(Collected data)
▶

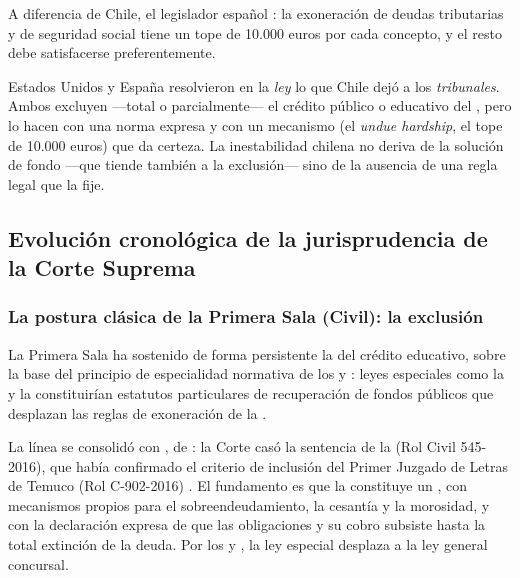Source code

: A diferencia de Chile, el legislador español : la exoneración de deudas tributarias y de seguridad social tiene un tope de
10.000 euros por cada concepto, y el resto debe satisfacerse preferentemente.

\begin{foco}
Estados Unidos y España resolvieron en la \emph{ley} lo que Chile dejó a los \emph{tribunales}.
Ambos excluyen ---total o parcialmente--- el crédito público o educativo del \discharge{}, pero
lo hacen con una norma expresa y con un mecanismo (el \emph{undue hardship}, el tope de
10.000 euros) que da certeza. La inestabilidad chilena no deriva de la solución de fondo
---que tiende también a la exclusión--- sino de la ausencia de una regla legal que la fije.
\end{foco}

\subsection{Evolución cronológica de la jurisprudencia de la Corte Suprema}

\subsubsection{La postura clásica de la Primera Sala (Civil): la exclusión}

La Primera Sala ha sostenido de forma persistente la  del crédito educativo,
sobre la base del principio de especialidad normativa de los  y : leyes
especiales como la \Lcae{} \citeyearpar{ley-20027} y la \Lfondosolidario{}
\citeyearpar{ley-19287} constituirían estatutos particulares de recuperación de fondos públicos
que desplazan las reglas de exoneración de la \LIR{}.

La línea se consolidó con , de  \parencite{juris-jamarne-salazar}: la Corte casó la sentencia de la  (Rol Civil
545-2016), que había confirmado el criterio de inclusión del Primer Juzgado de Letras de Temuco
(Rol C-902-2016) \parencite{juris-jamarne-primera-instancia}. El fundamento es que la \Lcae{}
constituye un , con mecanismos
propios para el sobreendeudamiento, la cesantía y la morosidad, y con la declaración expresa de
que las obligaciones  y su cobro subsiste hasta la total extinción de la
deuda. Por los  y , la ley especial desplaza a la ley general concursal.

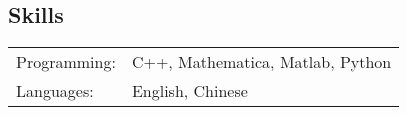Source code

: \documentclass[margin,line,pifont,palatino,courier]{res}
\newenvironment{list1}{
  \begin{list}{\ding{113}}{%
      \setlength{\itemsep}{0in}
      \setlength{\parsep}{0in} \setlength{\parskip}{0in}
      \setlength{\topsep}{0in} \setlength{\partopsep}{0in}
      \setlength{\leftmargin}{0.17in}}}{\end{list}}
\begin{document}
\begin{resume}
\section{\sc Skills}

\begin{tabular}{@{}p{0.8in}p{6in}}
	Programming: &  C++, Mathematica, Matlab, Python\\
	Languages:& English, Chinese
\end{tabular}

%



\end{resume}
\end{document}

◀

▶ _What to produce_
Reprint exactly the lines above that start at the one with "---que tiende también" and end at the one with "constituye un , con mecanismos", keeping both and adding none.

▶ _Output for this exercise_
---que tiende también a la exclusión--- sino de la ausencia de una regla legal que la fije.
\end{foco}

\subsection{Evolución cronológica de la jurisprudencia de la Corte Suprema}

\subsubsection{La postura clásica de la Primera Sala (Civil): la exclusión}

La Primera Sala ha sostenido de forma persistente la  del crédito educativo,
sobre la base del principio de especialidad normativa de los  y : leyes
especiales como la \Lcae{} \citeyearpar{ley-20027} y la \Lfondosolidario{}
\citeyearpar{ley-19287} constituirían estatutos particulares de recuperación de fondos públicos
que desplazan las reglas de exoneración de la \LIR{}.

La línea se consolidó con , de  \parencite{juris-jamarne-salazar}: la Corte casó la sentencia de la  (Rol Civil
545-2016), que había confirmado el criterio de inclusión del Primer Juzgado de Letras de Temuco
(Rol C-902-2016) \parencite{juris-jamarne-primera-instancia}. El fundamento es que la \Lcae{}
constituye un , con mecanismos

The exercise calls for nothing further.